Das diesjährige Junge Forum Freikirchen (JFF) des Konfessionskundlichen Instituts Bensheim (KI) konnte am 10. und 11.9.2021 durchgeführt werden, wie letztes Jahr in hybrider Form. Das Thema war „Zwischen Berufung und Bibelkritik: Theologische Ausbildungen ökumenisch diskutiert“. Die Tagung wurde von Vorträgen von Lukas Link, Prof. Dr. Ulrike Schuler und Prof. Dr. Spangenberg in Präsenz sowie von Prof. Dr. Kenneth Appold und Prof. Dr. Regina Sommer, die online zugeschaltet wurden, geprägt.
Den Auftakt machte stud. theol.
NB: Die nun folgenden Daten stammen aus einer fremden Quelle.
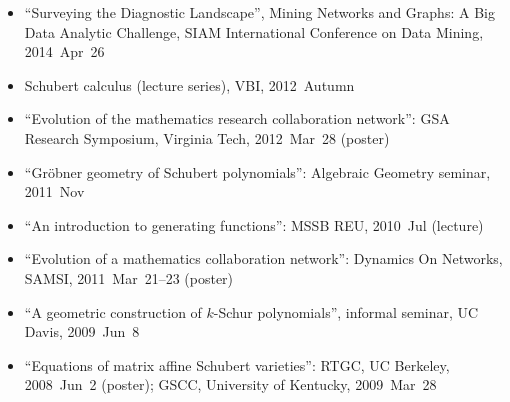 \documentclass[10pt,a4paper]{article}
\begin{document}
\begin{itemize}[label=$\circ$,nolistsep]
\item
``Surveying the Diagnostic Landscape'', Mining Networks and Graphs: A Big Data Analytic Challenge, SIAM International Conference on Data Mining, 2014~Apr~26
\item
Schubert calculus (lecture series), VBI, 2012~Autumn
\item
``Evolution of the mathematics research collaboration network'': GSA Research Symposium, Virginia Tech, 2012~Mar~28 (poster)
\item
``Gr\"obner geometry of Schubert polynomials'': Algebraic Geometry seminar, 2011~Nov
\item
``An introduction to generating functions'': MSSB REU, 2010~Jul (lecture)
\item
``Evolution of a mathematics collaboration network'': Dynamics On Networks, SAMSI, 2011~Mar~21--23 (poster)
\item
``A geometric construction of \(k\)-Schur polynomials'', informal seminar, UC Davis, 2009~Jun~8
\item
``Equations of matrix affine Schubert varieties'': RTGC, UC Berkeley, 2008~Jun~2 (poster); GSCC, University of Kentucky, 2009~Mar~28
\end{itemize}
\end{document}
Lukas Link mit seinem Vortrag „Landkarte freikirchlicher Ausbildungsformen und -stätten“, in dem er eine Strukturtypologie für Freikirchen und die ihnen zugehörigen freikirchlichen Ausbildungsstätten vorschlug. In der Typologie arbeitete er eine Kategorisierung der verschiedenen Freikirchen anhand ihrer Organisationsmodelle heraus, wobei vom Organisationsgrad der Kirche auch der Institutionalisierungsgrad ihrer Ausbildungsform abhängt. Damit war der Tagung ein dynamisches Kategorisierungsmodell für die Auseinandersetzung mit Theologischer Ausbildung in ihrem Wandel gegeben. Die anschließende Diskussion stellte die Bedeutungen von (informellen) Netzwerken, besonders für den Typ der freien Gemeinden, heraus.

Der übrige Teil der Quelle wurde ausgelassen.